* Work request:
Lines holding the string "因此不用对n个数dp" in the listing below are to be copied.
##### Extracted information #####
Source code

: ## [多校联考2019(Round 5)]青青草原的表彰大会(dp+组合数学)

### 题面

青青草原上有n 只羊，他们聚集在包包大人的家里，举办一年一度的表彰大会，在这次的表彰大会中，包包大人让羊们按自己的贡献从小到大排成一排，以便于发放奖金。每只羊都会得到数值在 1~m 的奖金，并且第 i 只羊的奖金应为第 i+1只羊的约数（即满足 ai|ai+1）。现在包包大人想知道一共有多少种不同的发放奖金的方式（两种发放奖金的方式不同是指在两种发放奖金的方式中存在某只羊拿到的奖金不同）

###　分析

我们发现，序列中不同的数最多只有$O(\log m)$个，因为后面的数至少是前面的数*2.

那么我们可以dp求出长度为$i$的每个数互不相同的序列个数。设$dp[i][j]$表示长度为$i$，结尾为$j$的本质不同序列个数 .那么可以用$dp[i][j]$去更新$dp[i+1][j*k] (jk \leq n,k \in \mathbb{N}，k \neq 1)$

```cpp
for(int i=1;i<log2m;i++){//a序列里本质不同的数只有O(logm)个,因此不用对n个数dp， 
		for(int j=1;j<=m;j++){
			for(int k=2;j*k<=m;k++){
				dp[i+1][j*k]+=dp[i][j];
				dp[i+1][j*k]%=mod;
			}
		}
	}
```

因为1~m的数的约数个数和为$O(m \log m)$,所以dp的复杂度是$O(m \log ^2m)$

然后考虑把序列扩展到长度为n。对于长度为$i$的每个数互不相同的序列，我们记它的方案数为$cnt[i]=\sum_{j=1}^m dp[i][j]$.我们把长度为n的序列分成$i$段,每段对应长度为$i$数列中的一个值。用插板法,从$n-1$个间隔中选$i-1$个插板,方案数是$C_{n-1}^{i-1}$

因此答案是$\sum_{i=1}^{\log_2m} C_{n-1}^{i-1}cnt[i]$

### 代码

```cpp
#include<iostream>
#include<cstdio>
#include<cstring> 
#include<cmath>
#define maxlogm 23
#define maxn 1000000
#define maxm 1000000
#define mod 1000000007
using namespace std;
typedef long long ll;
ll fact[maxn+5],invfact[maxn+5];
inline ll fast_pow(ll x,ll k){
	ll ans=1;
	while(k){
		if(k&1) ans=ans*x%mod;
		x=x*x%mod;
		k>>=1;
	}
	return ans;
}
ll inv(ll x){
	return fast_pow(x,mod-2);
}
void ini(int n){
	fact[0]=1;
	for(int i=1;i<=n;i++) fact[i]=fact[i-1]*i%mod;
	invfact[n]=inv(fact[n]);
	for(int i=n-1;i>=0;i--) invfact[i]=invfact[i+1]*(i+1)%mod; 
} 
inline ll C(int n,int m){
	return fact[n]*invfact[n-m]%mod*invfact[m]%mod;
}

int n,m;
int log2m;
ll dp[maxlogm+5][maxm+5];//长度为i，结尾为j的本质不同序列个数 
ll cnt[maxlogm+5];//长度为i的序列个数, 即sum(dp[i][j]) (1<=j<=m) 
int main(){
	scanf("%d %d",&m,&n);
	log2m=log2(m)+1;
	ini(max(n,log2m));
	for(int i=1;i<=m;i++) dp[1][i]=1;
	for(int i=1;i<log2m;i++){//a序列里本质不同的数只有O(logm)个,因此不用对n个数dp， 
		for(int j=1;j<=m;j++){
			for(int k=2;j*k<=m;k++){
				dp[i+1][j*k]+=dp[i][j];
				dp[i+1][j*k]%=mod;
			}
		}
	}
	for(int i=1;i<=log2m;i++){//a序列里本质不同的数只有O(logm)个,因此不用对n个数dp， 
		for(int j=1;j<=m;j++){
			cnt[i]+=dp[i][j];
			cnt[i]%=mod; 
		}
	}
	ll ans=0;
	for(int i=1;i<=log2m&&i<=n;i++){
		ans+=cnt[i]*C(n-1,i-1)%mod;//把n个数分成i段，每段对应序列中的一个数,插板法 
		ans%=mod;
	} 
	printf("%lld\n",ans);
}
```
#####
* Task response:
for(int i=1;i<log2m;i++){//a序列里本质不同的数只有O(logm)个,因此不用对n个数dp， 
	for(int i=1;i<log2m;i++){//a序列里本质不同的数只有O(logm)个,因此不用对n个数dp， 
	for(int i=1;i<=log2m;i++){//a序列里本质不同的数只有O(logm)个,因此不用对n个数dp， 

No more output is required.